→ WHAT NEEDS TO BE DONE: Whenever a line below holds the word "algorithms", count it; please give only the final number.

(INPUT DATA)

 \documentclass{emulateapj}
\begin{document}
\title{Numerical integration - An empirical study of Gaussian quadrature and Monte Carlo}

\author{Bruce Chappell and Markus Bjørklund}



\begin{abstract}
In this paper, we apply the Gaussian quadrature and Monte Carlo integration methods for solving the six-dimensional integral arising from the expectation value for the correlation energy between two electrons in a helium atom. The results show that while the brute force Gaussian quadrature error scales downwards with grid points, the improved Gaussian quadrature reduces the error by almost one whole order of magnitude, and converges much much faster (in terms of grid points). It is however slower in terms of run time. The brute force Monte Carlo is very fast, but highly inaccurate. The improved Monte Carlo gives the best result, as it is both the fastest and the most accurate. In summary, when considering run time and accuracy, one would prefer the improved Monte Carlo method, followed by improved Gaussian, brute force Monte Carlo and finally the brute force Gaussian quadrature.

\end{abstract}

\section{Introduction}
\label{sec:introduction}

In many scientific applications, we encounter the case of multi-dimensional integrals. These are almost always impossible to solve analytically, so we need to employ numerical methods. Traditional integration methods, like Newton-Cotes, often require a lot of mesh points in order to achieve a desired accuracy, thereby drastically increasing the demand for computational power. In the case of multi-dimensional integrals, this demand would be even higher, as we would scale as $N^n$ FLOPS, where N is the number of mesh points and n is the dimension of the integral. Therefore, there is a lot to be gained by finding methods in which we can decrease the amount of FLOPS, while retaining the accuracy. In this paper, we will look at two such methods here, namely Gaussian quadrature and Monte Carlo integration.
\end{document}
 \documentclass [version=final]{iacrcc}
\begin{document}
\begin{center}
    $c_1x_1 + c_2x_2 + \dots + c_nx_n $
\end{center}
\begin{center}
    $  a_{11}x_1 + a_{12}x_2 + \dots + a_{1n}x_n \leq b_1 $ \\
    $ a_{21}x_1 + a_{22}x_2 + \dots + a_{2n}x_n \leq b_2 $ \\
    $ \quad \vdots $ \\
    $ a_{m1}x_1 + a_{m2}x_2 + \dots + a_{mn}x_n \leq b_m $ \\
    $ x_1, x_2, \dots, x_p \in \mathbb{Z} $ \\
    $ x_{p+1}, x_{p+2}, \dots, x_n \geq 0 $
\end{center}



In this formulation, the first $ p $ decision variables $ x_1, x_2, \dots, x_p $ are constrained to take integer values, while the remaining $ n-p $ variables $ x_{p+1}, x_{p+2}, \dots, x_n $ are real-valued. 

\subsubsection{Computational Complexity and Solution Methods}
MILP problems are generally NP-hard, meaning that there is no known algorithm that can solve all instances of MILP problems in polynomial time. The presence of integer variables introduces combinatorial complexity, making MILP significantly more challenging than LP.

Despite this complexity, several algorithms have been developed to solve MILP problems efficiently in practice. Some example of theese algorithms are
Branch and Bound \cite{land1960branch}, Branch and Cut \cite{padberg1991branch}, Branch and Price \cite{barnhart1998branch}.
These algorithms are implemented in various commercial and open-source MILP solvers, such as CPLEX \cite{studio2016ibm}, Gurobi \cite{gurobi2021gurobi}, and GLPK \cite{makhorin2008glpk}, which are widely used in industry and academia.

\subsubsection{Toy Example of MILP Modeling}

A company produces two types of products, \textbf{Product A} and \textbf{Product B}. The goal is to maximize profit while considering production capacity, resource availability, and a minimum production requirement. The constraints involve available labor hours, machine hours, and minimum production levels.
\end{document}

(End INPUT DATA)
(INPUT DATA)

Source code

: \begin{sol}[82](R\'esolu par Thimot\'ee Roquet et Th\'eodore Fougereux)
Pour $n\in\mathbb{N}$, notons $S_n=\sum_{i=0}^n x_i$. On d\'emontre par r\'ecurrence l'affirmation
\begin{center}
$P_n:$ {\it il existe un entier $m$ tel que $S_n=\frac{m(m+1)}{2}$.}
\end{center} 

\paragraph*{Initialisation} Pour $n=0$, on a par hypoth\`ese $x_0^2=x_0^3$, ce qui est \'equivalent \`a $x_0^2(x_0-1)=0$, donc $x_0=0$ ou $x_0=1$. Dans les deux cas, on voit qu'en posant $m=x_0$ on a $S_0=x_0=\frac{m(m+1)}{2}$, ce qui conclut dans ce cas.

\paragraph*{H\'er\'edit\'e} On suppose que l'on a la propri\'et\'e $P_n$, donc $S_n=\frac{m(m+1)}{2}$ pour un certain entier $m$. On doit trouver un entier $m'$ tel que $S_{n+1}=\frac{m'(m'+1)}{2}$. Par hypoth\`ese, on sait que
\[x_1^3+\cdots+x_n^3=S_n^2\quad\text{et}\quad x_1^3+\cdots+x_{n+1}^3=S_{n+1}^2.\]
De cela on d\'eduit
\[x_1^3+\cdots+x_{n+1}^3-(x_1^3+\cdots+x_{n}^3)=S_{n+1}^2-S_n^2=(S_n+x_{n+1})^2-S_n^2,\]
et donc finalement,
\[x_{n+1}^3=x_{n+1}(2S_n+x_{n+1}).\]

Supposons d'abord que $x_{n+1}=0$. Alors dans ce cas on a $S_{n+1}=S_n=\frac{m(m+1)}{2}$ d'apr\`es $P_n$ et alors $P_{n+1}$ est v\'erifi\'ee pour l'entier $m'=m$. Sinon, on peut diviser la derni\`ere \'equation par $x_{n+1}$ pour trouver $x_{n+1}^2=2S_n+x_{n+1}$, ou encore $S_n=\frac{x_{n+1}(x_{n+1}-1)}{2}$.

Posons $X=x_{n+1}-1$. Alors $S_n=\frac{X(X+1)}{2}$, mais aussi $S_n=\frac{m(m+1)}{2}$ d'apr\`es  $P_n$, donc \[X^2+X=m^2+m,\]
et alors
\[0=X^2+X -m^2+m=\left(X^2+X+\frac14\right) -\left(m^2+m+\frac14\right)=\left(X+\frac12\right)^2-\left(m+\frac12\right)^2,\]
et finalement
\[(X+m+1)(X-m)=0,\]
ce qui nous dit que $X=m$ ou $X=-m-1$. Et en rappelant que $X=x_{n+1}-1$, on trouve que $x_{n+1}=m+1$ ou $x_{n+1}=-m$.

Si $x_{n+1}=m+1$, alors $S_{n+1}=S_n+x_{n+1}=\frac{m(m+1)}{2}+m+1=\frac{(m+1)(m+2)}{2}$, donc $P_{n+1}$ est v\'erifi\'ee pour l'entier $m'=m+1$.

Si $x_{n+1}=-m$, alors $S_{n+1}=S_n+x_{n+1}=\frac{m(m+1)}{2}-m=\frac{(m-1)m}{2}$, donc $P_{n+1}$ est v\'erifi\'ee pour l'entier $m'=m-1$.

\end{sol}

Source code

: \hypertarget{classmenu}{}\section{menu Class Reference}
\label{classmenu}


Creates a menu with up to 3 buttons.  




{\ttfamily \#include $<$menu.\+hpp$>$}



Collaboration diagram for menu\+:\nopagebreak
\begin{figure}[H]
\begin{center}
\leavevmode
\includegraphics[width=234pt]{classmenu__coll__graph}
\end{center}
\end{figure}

(End INPUT DATA)
(INPUT DATA)

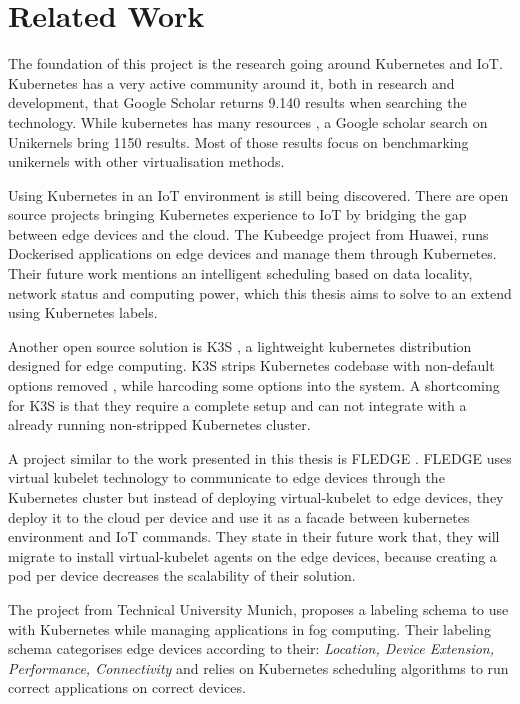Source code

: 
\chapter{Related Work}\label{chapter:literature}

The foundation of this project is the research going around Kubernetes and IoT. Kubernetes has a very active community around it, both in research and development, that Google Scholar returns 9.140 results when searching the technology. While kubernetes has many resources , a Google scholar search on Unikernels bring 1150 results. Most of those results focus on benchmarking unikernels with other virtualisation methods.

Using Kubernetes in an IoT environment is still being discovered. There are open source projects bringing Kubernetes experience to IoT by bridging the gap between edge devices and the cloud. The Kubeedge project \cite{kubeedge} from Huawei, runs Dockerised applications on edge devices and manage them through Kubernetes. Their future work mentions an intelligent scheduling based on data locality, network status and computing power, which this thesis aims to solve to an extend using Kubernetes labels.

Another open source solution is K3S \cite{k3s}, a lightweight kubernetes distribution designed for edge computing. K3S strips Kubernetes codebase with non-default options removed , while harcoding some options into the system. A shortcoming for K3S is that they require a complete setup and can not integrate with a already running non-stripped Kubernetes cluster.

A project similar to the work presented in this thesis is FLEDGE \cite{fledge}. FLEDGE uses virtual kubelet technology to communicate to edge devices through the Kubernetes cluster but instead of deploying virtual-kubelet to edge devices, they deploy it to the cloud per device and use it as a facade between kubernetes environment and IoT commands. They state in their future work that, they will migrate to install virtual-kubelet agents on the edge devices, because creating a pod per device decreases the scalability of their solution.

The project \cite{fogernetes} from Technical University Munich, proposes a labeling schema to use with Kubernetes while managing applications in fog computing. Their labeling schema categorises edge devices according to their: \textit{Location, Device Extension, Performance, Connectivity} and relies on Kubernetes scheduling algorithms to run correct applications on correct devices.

(End INPUT DATA)

→ EXERCISE SOLUTION: 3